# trouble sealing tubeless - ideas?



## nayr497 (Nov 8, 2008)

I'm having trouble getting my tire to seal up & thought I see if there were any ideas or suggestions.

Here is the odd part - I pulled off the tire because it was worn, I put on the same make/model of tire on the same wheel and it won't seal. That tire had been on since last fall.

Details:
Mavic Ksyrium wheel
Stans yellow tape on rim (1 wrap)
Stans rim strip
Vittoria XG tire

I removed the worn tire, cleaned the rim with soap and water to remove hardened Stans latex. Installed tire with no levers to keep the bead tight. Tire bead and rim were soaped. Tire wouldn't seal with floor pump. Tire did seal with a CO2. Stayed full overnight, approx. 10 hours. Was flat next morning.
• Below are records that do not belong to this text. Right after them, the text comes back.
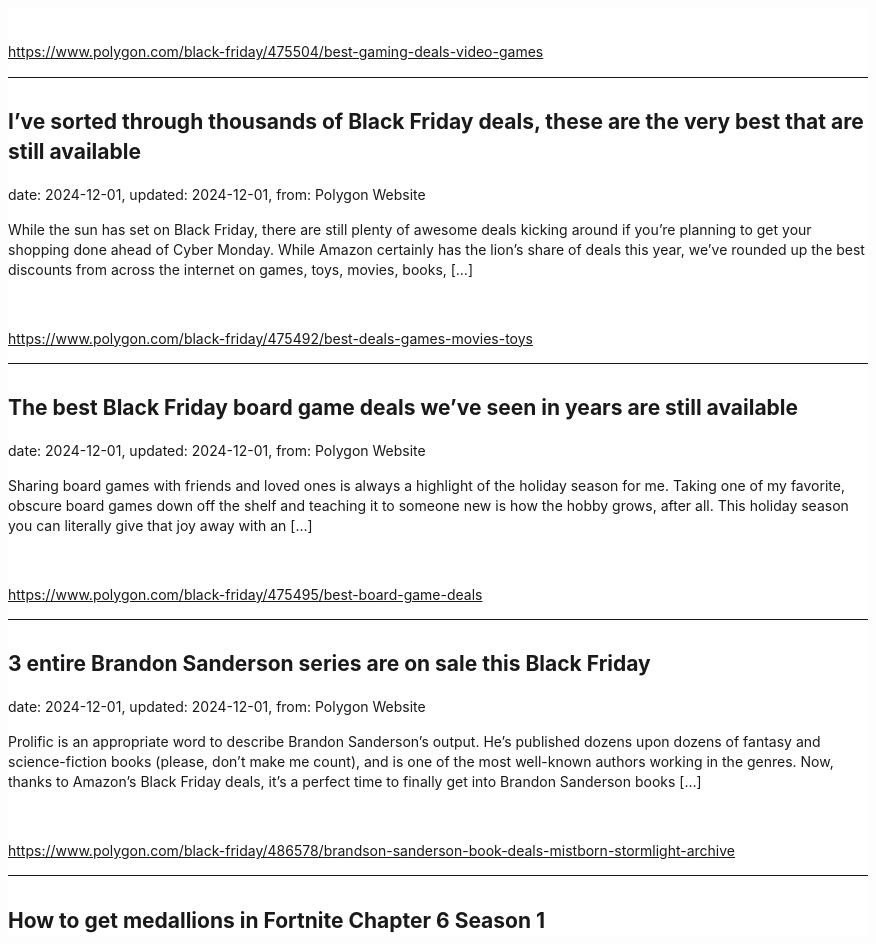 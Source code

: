 <br> 

<https://www.polygon.com/black-friday/475504/best-gaming-deals-video-games>

---

## I&#8217;ve sorted through thousands of Black Friday deals, these are the very best that are still available

date: 2024-12-01, updated: 2024-12-01, from: Polygon Website

While the sun has set on Black Friday, there are still plenty of awesome deals kicking around if you’re planning to get your shopping done ahead of Cyber Monday. While Amazon certainly has the lion’s share of deals this year, we’ve rounded up the best discounts from across the internet on games, toys, movies, books, [&#8230;] 

<br> 

<https://www.polygon.com/black-friday/475492/best-deals-games-movies-toys>

---

## The best Black Friday board game deals we&#8217;ve seen in years are still available

date: 2024-12-01, updated: 2024-12-01, from: Polygon Website

Sharing board games with friends and loved ones is always a highlight of the holiday season for me. Taking one of my favorite, obscure board games down off the shelf and teaching it to someone new is how the hobby grows, after all. This holiday season you can literally give that joy away with an [&#8230;] 

<br> 

<https://www.polygon.com/black-friday/475495/best-board-game-deals>

---

## 3 entire Brandon Sanderson series are on sale this Black Friday

date: 2024-12-01, updated: 2024-12-01, from: Polygon Website

Prolific is an appropriate word to describe Brandon Sanderson’s output. He’s published dozens upon dozens of fantasy and science-fiction books (please, don’t make me count), and is one of the most well-known authors working in the genres. Now, thanks to Amazon’s Black Friday deals, it’s a perfect time to finally get into Brandon Sanderson books [&#8230;] 

<br> 

<https://www.polygon.com/black-friday/486578/brandson-sanderson-book-deals-mistborn-stormlight-archive>

---

## How to get medallions in Fortnite Chapter 6 Season 1
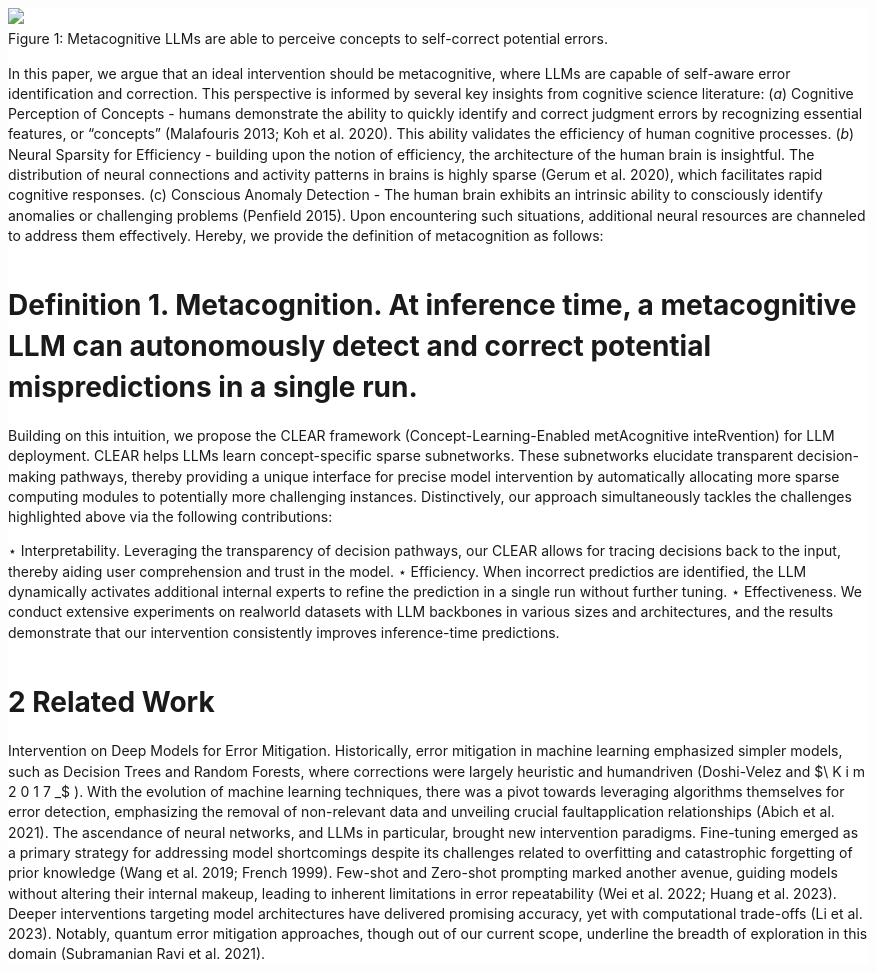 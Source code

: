 ![](images/cffc7b702bd47c6eadbcef02f184293ea18062e750250e6099fe96ee2b78e130.jpg)  
Figure 1: Metacognitive LLMs are able to perceive concepts to self-correct potential errors.

In this paper, we argue that an ideal intervention should be metacognitive, where LLMs are capable of self-aware error identification and correction. This perspective is informed by several key insights from cognitive science literature: $( a )$ Cognitive Perception of Concepts - humans demonstrate the ability to quickly identify and correct judgment errors by recognizing essential features, or “concepts” (Malafouris 2013; Koh et al. 2020). This ability validates the efficiency of human cognitive processes. $( b )$ Neural Sparsity for Efficiency - building upon the notion of efficiency, the architecture of the human brain is insightful. The distribution of neural connections and activity patterns in brains is highly sparse (Gerum et al. 2020), which facilitates rapid cognitive responses. (c) Conscious Anomaly Detection - The human brain exhibits an intrinsic ability to consciously identify anomalies or challenging problems (Penfield 2015). Upon encountering such situations, additional neural resources are channeled to address them effectively. Hereby, we provide the definition of metacognition as follows:

# Definition 1. Metacognition. At inference time, a metacognitive LLM can autonomously detect and correct potential mispredictions in a single run.

Building on this intuition, we propose the CLEAR framework (Concept-Learning-Enabled metAcognitive inteRvention) for LLM deployment. CLEAR helps LLMs learn concept-specific sparse subnetworks. These subnetworks elucidate transparent decision-making pathways, thereby providing a unique interface for precise model intervention by automatically allocating more sparse computing modules to potentially more challenging instances. Distinctively, our approach simultaneously tackles the challenges highlighted above via the following contributions:

$\star$ Interpretability. Leveraging the transparency of decision pathways, our CLEAR allows for tracing decisions back to the input, thereby aiding user comprehension and trust in the model. $\star$ Efficiency. When incorrect predictios are identified, the LLM dynamically activates additional internal experts to refine the prediction in a single run without further tuning. $\star$ Effectiveness. We conduct extensive experiments on realworld datasets with LLM backbones in various sizes and architectures, and the results demonstrate that our intervention consistently improves inference-time predictions.

# 2 Related Work

Intervention on Deep Models for Error Mitigation. Historically, error mitigation in machine learning emphasized simpler models, such as Decision Trees and Random Forests, where corrections were largely heuristic and humandriven (Doshi-Velez and $\ K i m 2 0 1 7 _$ ). With the evolution of machine learning techniques, there was a pivot towards leveraging algorithms themselves for error detection, emphasizing the removal of non-relevant data and unveiling crucial faultapplication relationships (Abich et al. 2021). The ascendance of neural networks, and LLMs in particular, brought new intervention paradigms. Fine-tuning emerged as a primary strategy for addressing model shortcomings despite its challenges related to overfitting and catastrophic forgetting of prior knowledge (Wang et al. 2019; French 1999). Few-shot and Zero-shot prompting marked another avenue, guiding models without altering their internal makeup, leading to inherent limitations in error repeatability (Wei et al. 2022; Huang et al. 2023). Deeper interventions targeting model architectures have delivered promising accuracy, yet with computational trade-offs (Li et al. 2023). Notably, quantum error mitigation approaches, though out of our current scope, underline the breadth of exploration in this domain (Subramanian Ravi et al. 2021).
Borrowed a pals compressor to hit it. Resoaped the beads and rim, put valve at 12, wouldn't seal at all with the compressor.
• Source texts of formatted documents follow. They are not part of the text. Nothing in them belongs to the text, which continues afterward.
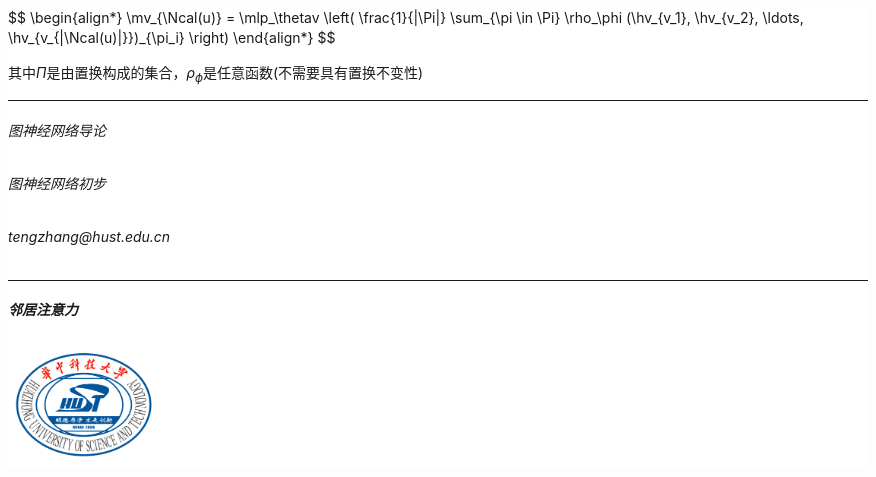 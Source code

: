 <div>
    $$
        \begin{align*}
            \mv_{\Ncal(u)} = \mlp_\thetav \left( \frac{1}{|\Pi|} \sum_{\pi \in \Pi} \rho_\phi (\hv_{v_1}, \hv_{v_2}, \ldots, \hv_{v_{|\Ncal(u)|}})_{\pi_i} \right)
        \end{align*}
    $$
</div>

其中$\Pi$是由置换构成的集合，$\rho_\phi$是任意函数(不需要具有置换不变性)

<div class="footer">
    <hr class="hr_bottom">
    <div class="multi_column">
        <h6 class="bottom_left">图神经网络导论</h6>
        <h6 class="bottom_center">图神经网络初步</h6>
        <h6 class="bottom_right">tengzhang@hust.edu.cn</h6>
    </div>
</div>


<div class="multi_column">
    <div class="title_hr"> 
        <hr class="hr_top">
        <h5 class="title">邻居注意力</h5>
    </div>
    <img class="xiaohui" src="../common/img/xiaohui.png" height=120px>
</div>
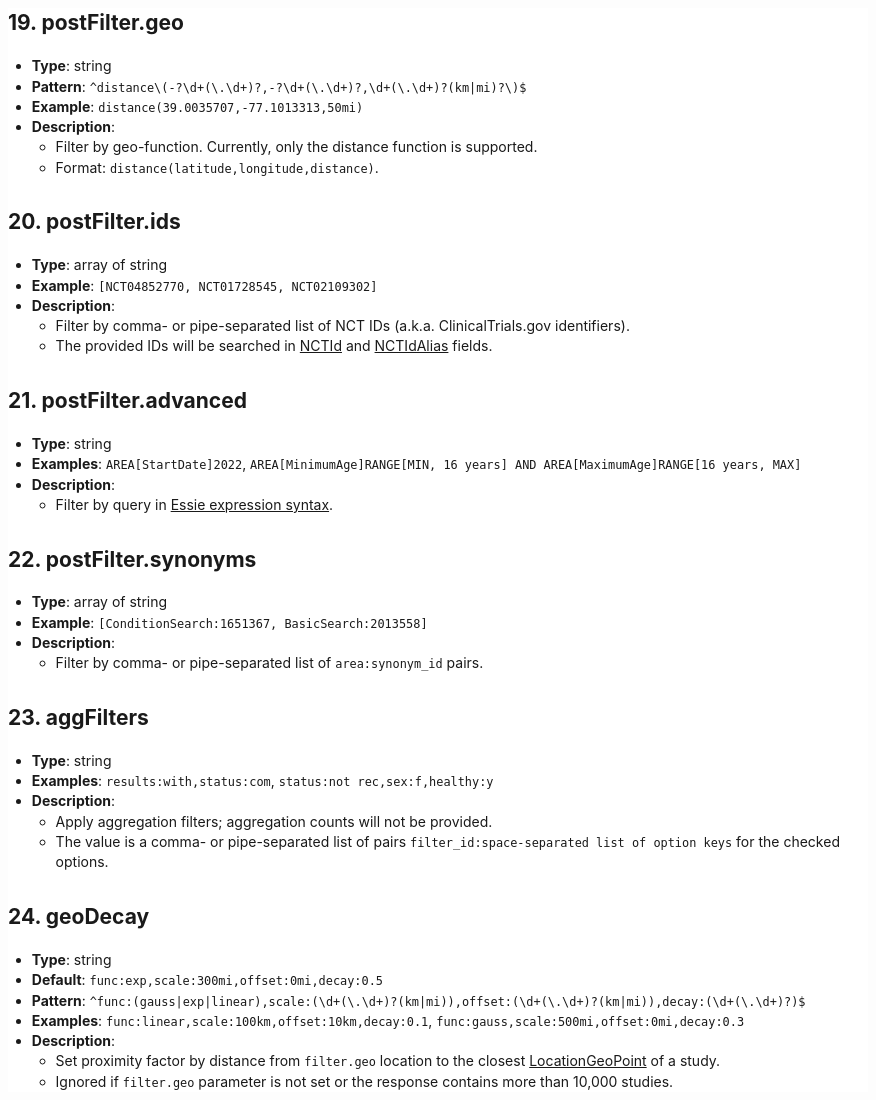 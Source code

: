 ## 19. postFilter.geo
- **Type**: string
- **Pattern**: `^distance\(-?\d+(\.\d+)?,-?\d+(\.\d+)?,\d+(\.\d+)?(km|mi)?\)$`
- **Example**: `distance(39.0035707,-77.1013313,50mi)`
- **Description**:
  - Filter by geo-function. Currently, only the distance function is supported.
  - Format: `distance(latitude,longitude,distance)`.

## 20. postFilter.ids
- **Type**: array of string
- **Example**: `[NCT04852770, NCT01728545, NCT02109302]`
- **Description**:
  - Filter by comma- or pipe-separated list of NCT IDs (a.k.a. ClinicalTrials.gov identifiers).
  - The provided IDs will be searched in [NCTId](/data-api/about-api/study-data-structure#NCTId) and [NCTIdAlias](/data-api/about-api/study-data-structure#NCTIdAlias) fields.

## 21. postFilter.advanced
- **Type**: string
- **Examples**: `AREA[StartDate]2022`, `AREA[MinimumAge]RANGE[MIN, 16 years] AND AREA[MaximumAge]RANGE[16 years, MAX]`
- **Description**:
  - Filter by query in [Essie expression syntax](/find-studies/constructing-complex-search-queries).

## 22. postFilter.synonyms
- **Type**: array of string
- **Example**: `[ConditionSearch:1651367, BasicSearch:2013558]`
- **Description**:
  - Filter by comma- or pipe-separated list of `area:synonym_id` pairs.

## 23. aggFilters
- **Type**: string
- **Examples**: `results:with,status:com`, `status:not rec,sex:f,healthy:y`
- **Description**:
  - Apply aggregation filters; aggregation counts will not be provided.
  - The value is a comma- or pipe-separated list of pairs `filter_id:space-separated list of option keys` for the checked options.

## 24. geoDecay
- **Type**: string
- **Default**: `func:exp,scale:300mi,offset:0mi,decay:0.5`
- **Pattern**: `^func:(gauss|exp|linear),scale:(\d+(\.\d+)?(km|mi)),offset:(\d+(\.\d+)?(km|mi)),decay:(\d+(\.\d+)?)$`
- **Examples**: `func:linear,scale:100km,offset:10km,decay:0.1`, `func:gauss,scale:500mi,offset:0mi,decay:0.3`
- **Description**:
  - Set proximity factor by distance from `filter.geo` location to the closest [LocationGeoPoint](/data-api/about-api/study-data-structure#LocationGeoPoint) of a study.
  - Ignored if `filter.geo` parameter is not set or the response contains more than 10,000 studies.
Confused what I should try next. Another layer of rim tape? (seems odd, as it worked for months with just one wrap.) I know tire sizing can vary even with the same model, but using a compressor it doesn't hold any air at all, just stays full flat. I've also tried holding the tire down on the rim at the valve to allow it to seat, but no dice.
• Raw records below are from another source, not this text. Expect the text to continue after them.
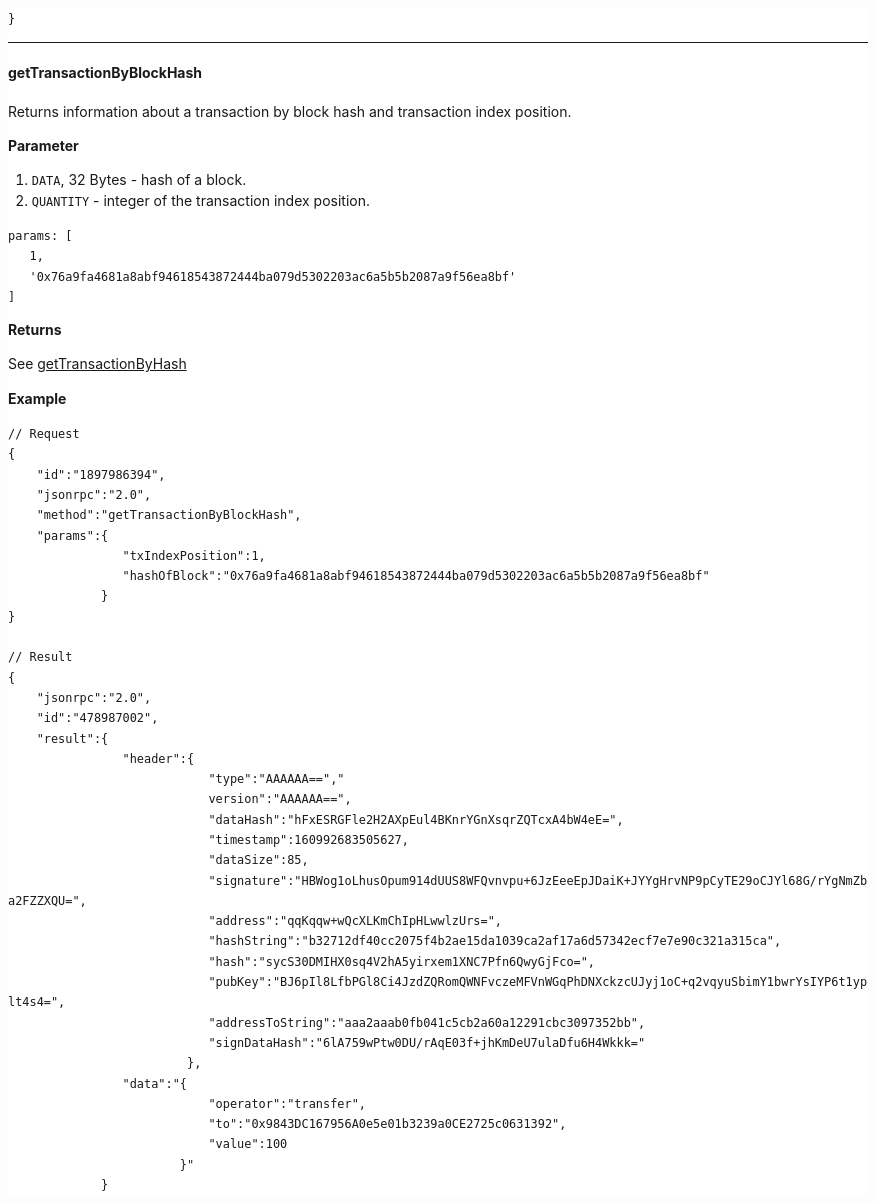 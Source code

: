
 ```
}
```
 
-----

#### getTransactionByBlockHash

Returns information about a transaction by block hash and transaction index position.

**Parameter**

1. `DATA`, 32 Bytes - hash of a block.
2. `QUANTITY` - integer of the transaction index position.

```
params: [
   1,
   '0x76a9fa4681a8abf94618543872444ba079d5302203ac6a5b5b2087a9f56ea8bf' 
]
```

**Returns**

See [getTransactionByHash]()

**Example**
  
```
// Request
{
    "id":"1897986394",
    "jsonrpc":"2.0",
    "method":"getTransactionByBlockHash",
    "params":{
                "txIndexPosition":1,
                "hashOfBlock":"0x76a9fa4681a8abf94618543872444ba079d5302203ac6a5b5b2087a9f56ea8bf"
             }
}

// Result
{
    "jsonrpc":"2.0",
    "id":"478987002",
    "result":{
                "header":{
                            "type":"AAAAAA==","
                            version":"AAAAAA==",
                            "dataHash":"hFxESRGFle2H2AXpEul4BKnrYGnXsqrZQTcxA4bW4eE=",
                            "timestamp":160992683505627,
                            "dataSize":85,
                            "signature":"HBWog1oLhusOpum914dUUS8WFQvnvpu+6JzEeeEpJDaiK+JYYgHrvNP9pCyTE29oCJYl68G/rYgNmZba2FZZXQU=",
                            "address":"qqKqqw+wQcXLKmChIpHLwwlzUrs=",
                            "hashString":"b32712df40cc2075f4b2ae15da1039ca2af17a6d57342ecf7e7e90c321a315ca",
                            "hash":"sycS30DMIHX0sq4V2hA5yirxem1XNC7Pfn6QwyGjFco=",
                            "pubKey":"BJ6pIl8LfbPGl8Ci4JzdZQRomQWNFvczeMFVnWGqPhDNXckzcUJyj1oC+q2vqyuSbimY1bwrYsIYP6t1yplt4s4=",
                            "addressToString":"aaa2aaab0fb041c5cb2a60a12291cbc3097352bb",
                            "signDataHash":"6lA759wPtw0DU/rAqE03f+jhKmDeU7ulaDfu6H4Wkkk="
                         },
                "data":"{
                            "operator":"transfer",
                            "to":"0x9843DC167956A0e5e01b3239a0CE2725c0631392",
                            "value":100
                        }"
             }
```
I'm trying to seat/test the tire without latex before adding it.

Thanks for any feedback!


----------



## pretender (Sep 18, 2007)

Did you not put sealant in there? If not, put in sealant and when you get the tire inflated, take it out for a short ride and slosh the stuff around so it can (hopefully) fill any microleaks.


----------



## tednugent (Apr 26, 2010)

WHen it sealed up, why wasn't there sealant in the tire?

Afterwards, then you do the shake & rotate and let it sit down, and repeat until it is fully sealed.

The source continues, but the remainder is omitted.